To get compliance for the whole system every implementation of the crypto and hash functions would have to be certified. This is an expensive and time-consuming process. The alternative is to use everywhere the same implementation. This is what a change to libcrypt now allows.
Since NSS is already certified we can just use the implementation of the hash functions from the NSS libraries in the implementation of crypt(3) in libcrypt. Bob Relyea implemented a set of new interfaces in the libfreebl3 library to allow the necessary low-level access and freed libfreebl3 from dependencies on NSPR.
By default libcrypt is built as before. Only with the appropriate configure option is libfreebl3 used. There are no visible changes (except the dependency on libfreebl3) so users should not have to worry at all.
Combine this with the new password hashing I’ve developed almost two years ago and we have now fully certified password handling.
printf hooks
Certain special interest groups subverted the standardization process (again) and pressed through changes to introduce in the C programming language extensions to support decimal floating point computations. 99.99% of all the people will never use this stuff and still we have to live with it.
I refuse to add support for this to glibc because these extensions are not (yet) in the official language standard. And maybe even after that we’ll have it separately.
But the DFP extension call for support in printf. The normal floating-point formats cannot be used. New modifiers are needed.
The printf in glibc has for the longest time a way to extend it. One can install handlers for additional format specifiers. Unfortunately, this extension mechanism isn’t generic enough for the purpose of supporting DFP.
After a couple of versions of a patch from Ryan Arnold I finally finished the work and added a generic framework which allows installing additional modifiers and format specifiers.
int register_printf_specifier (int, printf_function, printf_arginfo_size_function) int register_printf_modifier (wchar_t *) int register_printf_type (printf_va_arg_function)
With these interfaces DFP printing functions can live outside glibc and still work as if the support were built in. For an example see my code to print XMM values.
malloc scalability
A change which is rather small in the number of lines it touches went in to make malloc more scalable. Before, malloctried to emulate a per-core memory pool. Every time when contention for all existing memory pools was detected a new pool is created. Threads stay with the last used pool if possible.
This never worked 100% because a thread can be descheduled while executing a malloc call. When some other thread tries to use the memory pool used in the call it would detect contention. A second problem is that if multiple threads on multiple core/sockets happily use malloc without contention memory from the same pool is used by different cores/on different sockets. This can lead to false sharing and definitely additional cross traffic because of the meta information updates. There are more potential problems not worth going into here in detail.
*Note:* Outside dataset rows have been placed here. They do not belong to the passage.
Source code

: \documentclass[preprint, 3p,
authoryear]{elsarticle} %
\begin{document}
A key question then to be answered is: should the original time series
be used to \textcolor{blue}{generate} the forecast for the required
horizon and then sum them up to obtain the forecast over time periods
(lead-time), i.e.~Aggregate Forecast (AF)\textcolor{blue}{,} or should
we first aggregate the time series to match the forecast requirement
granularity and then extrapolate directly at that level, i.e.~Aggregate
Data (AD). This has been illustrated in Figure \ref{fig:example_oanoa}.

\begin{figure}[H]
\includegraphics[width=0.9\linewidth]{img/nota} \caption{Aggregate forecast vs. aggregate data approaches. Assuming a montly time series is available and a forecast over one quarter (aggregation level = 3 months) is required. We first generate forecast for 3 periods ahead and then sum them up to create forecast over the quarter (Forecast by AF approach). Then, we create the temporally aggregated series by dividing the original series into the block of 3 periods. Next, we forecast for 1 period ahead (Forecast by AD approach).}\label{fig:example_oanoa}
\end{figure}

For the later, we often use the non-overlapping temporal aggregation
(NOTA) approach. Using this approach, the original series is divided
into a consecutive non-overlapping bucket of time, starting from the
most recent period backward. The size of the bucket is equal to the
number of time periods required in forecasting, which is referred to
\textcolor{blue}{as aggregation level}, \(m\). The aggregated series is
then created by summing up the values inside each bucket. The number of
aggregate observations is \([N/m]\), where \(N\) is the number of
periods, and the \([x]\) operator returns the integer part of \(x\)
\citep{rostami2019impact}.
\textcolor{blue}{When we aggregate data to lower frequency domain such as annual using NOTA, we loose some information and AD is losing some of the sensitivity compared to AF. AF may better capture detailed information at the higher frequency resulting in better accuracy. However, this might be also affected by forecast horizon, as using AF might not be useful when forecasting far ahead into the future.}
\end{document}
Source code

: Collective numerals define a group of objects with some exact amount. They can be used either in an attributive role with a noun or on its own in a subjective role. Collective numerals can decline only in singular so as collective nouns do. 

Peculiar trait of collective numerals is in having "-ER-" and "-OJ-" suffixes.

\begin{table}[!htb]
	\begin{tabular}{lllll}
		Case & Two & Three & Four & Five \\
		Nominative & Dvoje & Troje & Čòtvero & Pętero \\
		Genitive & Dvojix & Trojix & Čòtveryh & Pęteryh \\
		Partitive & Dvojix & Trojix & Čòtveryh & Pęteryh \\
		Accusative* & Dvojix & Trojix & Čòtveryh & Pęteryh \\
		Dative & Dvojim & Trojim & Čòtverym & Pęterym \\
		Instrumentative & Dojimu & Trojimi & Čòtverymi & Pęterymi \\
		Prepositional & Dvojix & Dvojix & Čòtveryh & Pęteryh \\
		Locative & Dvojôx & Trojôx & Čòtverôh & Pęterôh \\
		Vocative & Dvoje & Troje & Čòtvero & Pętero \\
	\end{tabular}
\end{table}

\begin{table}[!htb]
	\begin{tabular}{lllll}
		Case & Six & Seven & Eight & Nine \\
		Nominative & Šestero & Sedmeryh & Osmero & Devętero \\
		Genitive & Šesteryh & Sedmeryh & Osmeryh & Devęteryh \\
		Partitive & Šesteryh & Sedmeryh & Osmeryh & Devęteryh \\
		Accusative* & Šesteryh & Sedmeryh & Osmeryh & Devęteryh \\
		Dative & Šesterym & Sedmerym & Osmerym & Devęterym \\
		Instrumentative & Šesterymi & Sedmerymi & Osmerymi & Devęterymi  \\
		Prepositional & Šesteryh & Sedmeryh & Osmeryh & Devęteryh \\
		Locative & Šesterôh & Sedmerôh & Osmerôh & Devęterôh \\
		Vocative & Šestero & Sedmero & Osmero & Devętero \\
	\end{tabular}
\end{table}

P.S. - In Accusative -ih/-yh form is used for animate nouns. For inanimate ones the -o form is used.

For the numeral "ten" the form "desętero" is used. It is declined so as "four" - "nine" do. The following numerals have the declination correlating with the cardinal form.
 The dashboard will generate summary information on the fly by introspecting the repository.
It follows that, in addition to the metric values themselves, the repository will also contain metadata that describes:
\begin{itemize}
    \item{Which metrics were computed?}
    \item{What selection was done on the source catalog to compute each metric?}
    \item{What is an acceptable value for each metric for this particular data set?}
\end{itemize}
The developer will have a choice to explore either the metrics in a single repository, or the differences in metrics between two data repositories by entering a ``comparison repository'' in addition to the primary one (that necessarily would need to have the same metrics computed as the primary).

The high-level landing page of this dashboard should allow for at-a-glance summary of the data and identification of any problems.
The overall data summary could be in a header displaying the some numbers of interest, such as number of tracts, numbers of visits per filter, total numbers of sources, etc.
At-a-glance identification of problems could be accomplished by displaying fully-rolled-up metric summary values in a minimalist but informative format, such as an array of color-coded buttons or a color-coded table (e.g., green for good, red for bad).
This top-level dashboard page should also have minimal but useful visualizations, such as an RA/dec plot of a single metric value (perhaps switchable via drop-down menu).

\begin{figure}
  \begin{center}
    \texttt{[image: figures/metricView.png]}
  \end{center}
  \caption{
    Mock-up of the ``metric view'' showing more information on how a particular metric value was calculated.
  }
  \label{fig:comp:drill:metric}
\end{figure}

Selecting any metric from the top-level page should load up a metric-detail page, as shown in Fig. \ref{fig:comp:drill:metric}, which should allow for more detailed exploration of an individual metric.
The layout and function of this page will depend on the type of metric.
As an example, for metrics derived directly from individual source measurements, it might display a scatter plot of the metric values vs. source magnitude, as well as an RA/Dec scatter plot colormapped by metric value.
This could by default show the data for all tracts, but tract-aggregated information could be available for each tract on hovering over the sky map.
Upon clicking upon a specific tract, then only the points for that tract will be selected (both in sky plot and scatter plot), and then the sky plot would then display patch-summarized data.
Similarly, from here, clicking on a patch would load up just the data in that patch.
The changes which are in glibc now create per-thread memory pools. This can eliminate false sharing in most cases. The meta data is usually accessed only in one thread (which hopefully doesn’t get migrated off its assigned core). To prevent the memory handling from blowing up the address space use too much the number of memory pools is capped. By default we create up to two memory pools per core on 32-bit machines and up to eight memory per core on 64-bit machines. The code delays testing for the number of cores (which is not cheap, we have to read /proc/stat) until there are already two or eight memory pools allocated, respectively.
Using environment variables the implementation can be changed. If MALLOC_ARENA_TEST_ is set the test for the number of cores is only performed once the number of memory pools in use reaches the value specified by this envvar. If MALLOC_ARENA_MAX_ is used it sets the maximum number of memory pools used, regardless of the number of cores.
While these changes might increase the number of memory pools which are created (and thus increase the address space they use) the number can be controlled. Because using the old mechanism there could be a new pool being created whenever there are collisions the total number could in theory be higher. Unlikely but true, so the new mechanism is more predictable.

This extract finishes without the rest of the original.